Two Steps at a Time---Taking GAN Training in Stride with Tseng's Method
Axel Böhm, Michael Sedlmayer, Ernö Robert Csetnek, Radu Ioan Boţ
Abstract
Motivated by the training of generative adversarial networks (GANs), we study methods for solving minimax problems with additional nonsmooth regularizers. We do so by employing monotone operator theory, in particular the forward-backward-forward method, which avoids the known issue of limit cycling by correcting each update by a second gradient evaluation and does so requiring fewer projection steps compared to the extragradient method in the presence of constraints. Furthermore, we propose a seemingly new scheme which recycles old gradients to mitigate the additional computational cost. In doing so we rediscover a known method, related to optimistic gradient descent ascent.

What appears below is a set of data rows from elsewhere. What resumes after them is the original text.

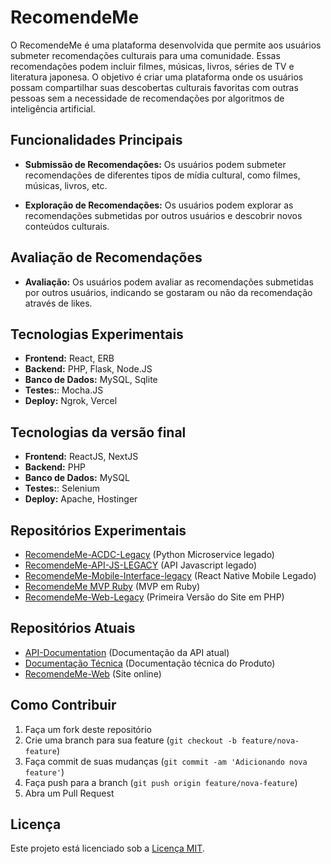 # RecomendeMe

O RecomendeMe é uma plataforma desenvolvida que permite aos usuários submeter recomendações culturais para uma comunidade. Essas recomendações podem incluir filmes, músicas, livros, séries de TV e literatura japonesa.  O objetivo é criar uma plataforma onde os usuários possam compartilhar suas descobertas culturais favoritas com outras pessoas sem a necessidade de recomendações por algoritmos de inteligência artificial.

## Funcionalidades Principais

- **Submissão de Recomendações:** Os usuários podem submeter recomendações de diferentes tipos de mídia cultural, como filmes, músicas, livros, etc.
  
- **Exploração de Recomendações:** Os usuários podem explorar as recomendações submetidas por outros usuários e descobrir novos conteúdos culturais.

  
## Avaliação de Recomendações

- **Avaliação:** Os usuários podem avaliar as recomendações submetidas por outros usuários, indicando se gostaram ou não da recomendação através de likes.

## Tecnologias Experimentais

- **Frontend:** React, ERB
- **Backend:** PHP, Flask, Node.JS
- **Banco de Dados:** MySQL, Sqlite
- **Testes:**: Mocha.JS
- **Deploy:** Ngrok, Vercel


## Tecnologias da versão final

- **Frontend:** ReactJS, NextJS
- **Backend:** PHP
- **Banco de Dados:** MySQL
- **Testes:**: Selenium
- **Deploy:** Apache, Hostinger


## Repositórios Experimentais
- [RecomendeMe-ACDC-Legacy](https://github.com/RecomendeMe/RecomendeMe-ACDC-Exp) (Python Microservice legado)
- [RecomendeMe-API-JS-LEGACY](https://github.com/RecomendeMe/RecomendeMe-API-JS-Exp) (API Javascript legado)
- [RecomendeMe-Mobile-Interface-legacy](https://github.com/RecomendeMe/RecomendeMe-Mobile-Interface-Exp) (React Native Mobile Legado)
- [RecomendeMe MVP Ruby](https://github.com/RecomendeMe/RecomendeMe_Backend_Exp) (MVP em Ruby)
- [RecomendeMe-Web-Legacy](https://github.com/samsepiol1/merecomende-beta-old-version) (Primeira Versão do Site em PHP)


## Repositórios Atuais

- [API-Documentation](https://github.com/RecomendeMe/API-Documentation) (Documentação da API atual)
- [Documentação Técnica](https://github.com/RecomendeMe/Documentation) (Documentação técnica do Produto)
- [RecomendeMe-Web](https://github.com/RecomendeMe/RecomendeMe-Web) (Site online)




## Como Contribuir

1. Faça um fork deste repositório
2. Crie uma branch para sua feature (`git checkout -b feature/nova-feature`)
3. Faça commit de suas mudanças (`git commit -am 'Adicionando nova feature'`)
4. Faça push para a branch (`git push origin feature/nova-feature`)
5. Abra um Pull Request

## Licença

Este projeto está licenciado sob a [Licença MIT](LICENSE).

<!--

**Here are some ideas to get you started:**

🙋‍♀️ A short introduction - what is your organization all about?
🌈 Contribution guidelines - how can the community get involved?
👩‍💻 Useful resources - where can the community find your docs? Is there anything else the community should know?
🍿 Fun facts - what does your team eat for breakfast?
🧙 Remember, you can do mighty things with the power of [Markdown](https://docs.github.com/github/writing-on-github/getting-started-with-writing-and-formatting-on-github/basic-writing-and-formatting-syntax)
-->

For both schemes we prove novel convergence rates for convex-concave minimax problems via a unifying approach. The derived error bounds are in terms of the gap function for the ergodic iterates. For the deterministic and the stochastic problem we show a convergence rate of $\mathcal{O}({1}/{k})$ and $\mathcal{O}({1}/{\sqrt{k}})$, respectively. We complement our theoretical results with empirical improvements in the training of Wasserstein GANs on the CIFAR10 dataset.